Relativism takes the position that we have a multitude of views, values, and practices all around us, and draws the conclusion that there is no justifiable way to choose among them, because truth is merely opinion. Tolerance, by contrast, objects to those views, has the power to (possibly) stop it, but withholds that power out of respect for the right of the other person to hold that position.

No moral person tolerates everything. There are issues around us—racism, human trafficking, rape, child sexual abuse, economic injustice, exploitation of women—where freedom of expression and justice collide. Given that everyone (I hope) agrees that some things should NOT be tolerated, the real issue should not be whether one is tolerant or intolerant, but what's included on one's list.
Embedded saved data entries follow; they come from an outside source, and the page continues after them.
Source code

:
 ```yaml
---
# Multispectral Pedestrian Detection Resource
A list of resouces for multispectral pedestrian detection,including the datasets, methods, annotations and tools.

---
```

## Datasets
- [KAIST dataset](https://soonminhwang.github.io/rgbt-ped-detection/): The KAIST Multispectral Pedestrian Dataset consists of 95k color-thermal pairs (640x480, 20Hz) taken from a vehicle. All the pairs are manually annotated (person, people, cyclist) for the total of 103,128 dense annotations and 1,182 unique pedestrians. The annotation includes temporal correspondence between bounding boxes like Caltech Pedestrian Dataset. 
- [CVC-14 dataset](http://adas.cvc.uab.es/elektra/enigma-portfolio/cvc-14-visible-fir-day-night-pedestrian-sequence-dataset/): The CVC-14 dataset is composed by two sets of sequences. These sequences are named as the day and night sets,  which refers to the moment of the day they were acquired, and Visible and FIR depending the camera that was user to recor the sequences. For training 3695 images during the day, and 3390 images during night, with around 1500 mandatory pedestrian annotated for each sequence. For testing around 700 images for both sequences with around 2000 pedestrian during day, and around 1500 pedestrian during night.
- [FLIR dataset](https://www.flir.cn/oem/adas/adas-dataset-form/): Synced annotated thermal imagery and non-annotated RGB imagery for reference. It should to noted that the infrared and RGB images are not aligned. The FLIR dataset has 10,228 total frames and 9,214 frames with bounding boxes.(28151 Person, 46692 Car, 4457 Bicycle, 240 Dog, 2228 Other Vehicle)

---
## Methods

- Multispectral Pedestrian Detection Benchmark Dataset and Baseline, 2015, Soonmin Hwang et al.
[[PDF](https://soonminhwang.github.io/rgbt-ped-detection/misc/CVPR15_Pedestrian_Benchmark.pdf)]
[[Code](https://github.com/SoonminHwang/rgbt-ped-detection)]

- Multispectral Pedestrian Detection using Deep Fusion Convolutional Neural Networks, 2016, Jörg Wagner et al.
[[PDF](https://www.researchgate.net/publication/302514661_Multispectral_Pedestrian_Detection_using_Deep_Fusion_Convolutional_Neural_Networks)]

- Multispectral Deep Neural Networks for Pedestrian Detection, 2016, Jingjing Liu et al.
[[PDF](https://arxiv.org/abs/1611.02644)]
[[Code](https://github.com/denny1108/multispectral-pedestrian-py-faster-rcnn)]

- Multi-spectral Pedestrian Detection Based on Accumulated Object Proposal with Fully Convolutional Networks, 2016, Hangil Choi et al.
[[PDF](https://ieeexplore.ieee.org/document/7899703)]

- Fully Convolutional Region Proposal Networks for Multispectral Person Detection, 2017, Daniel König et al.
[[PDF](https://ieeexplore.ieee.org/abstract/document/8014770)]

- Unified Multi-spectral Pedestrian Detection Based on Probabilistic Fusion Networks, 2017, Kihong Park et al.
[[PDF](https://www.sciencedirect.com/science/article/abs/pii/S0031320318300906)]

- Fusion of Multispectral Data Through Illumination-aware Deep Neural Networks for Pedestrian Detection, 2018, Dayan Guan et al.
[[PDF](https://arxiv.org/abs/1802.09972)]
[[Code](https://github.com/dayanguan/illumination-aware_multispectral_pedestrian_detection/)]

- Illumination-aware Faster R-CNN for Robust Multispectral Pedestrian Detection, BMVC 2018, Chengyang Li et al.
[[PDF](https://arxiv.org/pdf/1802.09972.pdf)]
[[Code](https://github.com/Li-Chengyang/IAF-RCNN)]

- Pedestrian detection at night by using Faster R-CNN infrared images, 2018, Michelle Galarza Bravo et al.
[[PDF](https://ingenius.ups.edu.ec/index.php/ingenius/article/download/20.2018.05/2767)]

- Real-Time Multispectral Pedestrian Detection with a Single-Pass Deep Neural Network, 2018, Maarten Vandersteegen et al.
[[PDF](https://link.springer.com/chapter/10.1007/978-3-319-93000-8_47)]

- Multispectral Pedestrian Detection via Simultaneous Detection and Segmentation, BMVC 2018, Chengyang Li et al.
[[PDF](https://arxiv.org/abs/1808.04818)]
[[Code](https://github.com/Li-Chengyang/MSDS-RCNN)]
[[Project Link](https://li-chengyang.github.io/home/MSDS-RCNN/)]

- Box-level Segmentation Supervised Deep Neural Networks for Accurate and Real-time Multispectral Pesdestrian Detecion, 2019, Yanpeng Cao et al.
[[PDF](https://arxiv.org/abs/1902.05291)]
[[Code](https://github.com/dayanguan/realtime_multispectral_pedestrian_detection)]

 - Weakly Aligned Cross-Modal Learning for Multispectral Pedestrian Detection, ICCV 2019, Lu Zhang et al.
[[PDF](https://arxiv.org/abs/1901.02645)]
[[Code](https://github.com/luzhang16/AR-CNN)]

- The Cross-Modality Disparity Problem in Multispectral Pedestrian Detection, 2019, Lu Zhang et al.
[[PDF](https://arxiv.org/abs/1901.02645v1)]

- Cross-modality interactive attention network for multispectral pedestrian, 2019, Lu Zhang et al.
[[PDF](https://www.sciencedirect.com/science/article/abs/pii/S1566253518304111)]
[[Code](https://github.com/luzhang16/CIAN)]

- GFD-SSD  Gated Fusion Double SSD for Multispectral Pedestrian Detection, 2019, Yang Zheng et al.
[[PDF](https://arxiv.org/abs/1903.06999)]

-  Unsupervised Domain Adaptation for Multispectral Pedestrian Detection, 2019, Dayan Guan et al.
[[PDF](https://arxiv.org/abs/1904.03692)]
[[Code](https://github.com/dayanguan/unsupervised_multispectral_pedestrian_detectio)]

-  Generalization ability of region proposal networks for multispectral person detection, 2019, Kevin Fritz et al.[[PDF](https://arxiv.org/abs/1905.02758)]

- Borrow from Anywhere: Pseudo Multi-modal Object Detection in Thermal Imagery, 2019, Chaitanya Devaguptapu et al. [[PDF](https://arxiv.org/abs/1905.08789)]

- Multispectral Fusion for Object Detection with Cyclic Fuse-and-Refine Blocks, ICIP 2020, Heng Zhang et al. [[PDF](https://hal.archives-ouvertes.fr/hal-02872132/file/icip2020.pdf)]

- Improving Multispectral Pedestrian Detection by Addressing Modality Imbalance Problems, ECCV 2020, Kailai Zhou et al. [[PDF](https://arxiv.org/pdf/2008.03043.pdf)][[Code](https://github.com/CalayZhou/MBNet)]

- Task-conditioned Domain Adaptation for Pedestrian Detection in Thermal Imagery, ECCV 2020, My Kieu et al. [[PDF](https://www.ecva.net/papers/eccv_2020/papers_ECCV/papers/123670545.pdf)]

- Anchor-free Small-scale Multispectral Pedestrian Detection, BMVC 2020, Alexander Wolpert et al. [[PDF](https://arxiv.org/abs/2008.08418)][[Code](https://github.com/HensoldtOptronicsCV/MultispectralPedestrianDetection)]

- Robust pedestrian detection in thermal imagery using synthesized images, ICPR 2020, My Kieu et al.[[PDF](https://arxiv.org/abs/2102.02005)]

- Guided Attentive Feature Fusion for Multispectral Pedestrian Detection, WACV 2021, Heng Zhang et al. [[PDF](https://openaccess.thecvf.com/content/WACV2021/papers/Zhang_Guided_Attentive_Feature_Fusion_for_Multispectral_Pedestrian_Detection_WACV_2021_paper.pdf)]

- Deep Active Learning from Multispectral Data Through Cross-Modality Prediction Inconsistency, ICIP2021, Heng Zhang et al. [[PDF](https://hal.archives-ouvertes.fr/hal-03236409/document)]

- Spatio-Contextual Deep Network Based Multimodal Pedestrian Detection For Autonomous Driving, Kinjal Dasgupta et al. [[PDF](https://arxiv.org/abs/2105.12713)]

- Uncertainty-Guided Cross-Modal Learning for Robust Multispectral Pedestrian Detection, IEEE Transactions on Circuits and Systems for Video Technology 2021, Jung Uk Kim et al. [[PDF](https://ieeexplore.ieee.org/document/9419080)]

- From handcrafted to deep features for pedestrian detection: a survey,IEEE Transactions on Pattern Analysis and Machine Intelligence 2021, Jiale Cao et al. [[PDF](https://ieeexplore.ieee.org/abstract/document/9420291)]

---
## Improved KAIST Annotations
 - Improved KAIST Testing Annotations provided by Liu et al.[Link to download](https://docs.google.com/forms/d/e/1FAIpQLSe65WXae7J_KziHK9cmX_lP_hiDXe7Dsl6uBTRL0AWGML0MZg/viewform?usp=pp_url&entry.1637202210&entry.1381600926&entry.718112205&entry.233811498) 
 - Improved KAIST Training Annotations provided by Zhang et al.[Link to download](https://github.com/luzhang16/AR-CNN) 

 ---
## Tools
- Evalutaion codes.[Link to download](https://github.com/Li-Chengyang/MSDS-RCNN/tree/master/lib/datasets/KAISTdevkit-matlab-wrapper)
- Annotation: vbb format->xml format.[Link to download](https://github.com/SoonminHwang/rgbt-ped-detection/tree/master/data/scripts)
Thus conservative Christians may possibly be the most tolerant people in our country, because of the objections Christians have to the direction and expressions of the culture, and yet Christians show considerable respect for those who hold those positions, despite their disagreement. Our commission is to love one another and make disciples, not to judge.

Christians, then, are not guilty of intolerance due to the nature of our own ideology. We subscribe to truth as it is revealed in the Bible, and think that those who believe otherwise are holding on to falsehood, and yet we live next to each other in harmony all across the nation. Christians do have the public and social force to protest more than they do, and yet they most often withhold that action.

Observe Jesus's example. He was incredibly tolerant of anyone outside the kingdom of God. He ate with sinners, cavorted with tax collectors, tolerated the company of prostitutes, and even conversed with women!! And Samaritans! And GENTILES! Jesus seemed to have no rules when it came to sinners. He was extremely tolerant, friendly, loving, and willing to associate, but he always had an agenda: LOVE and TEACH them into the kingdom. This wasn't just party time, but the king on a kingdom mission.

Judgment of the ungodly is God's business at the final Throne. Our job is to love and teach. Jesus hung out with these people are rarely rebuked ANYTHING about their behavior, thoughts, or anything. Think of what he knew, and think of how much he NEVER said.

I hope that helps get the conversation started. Talk more if you want to.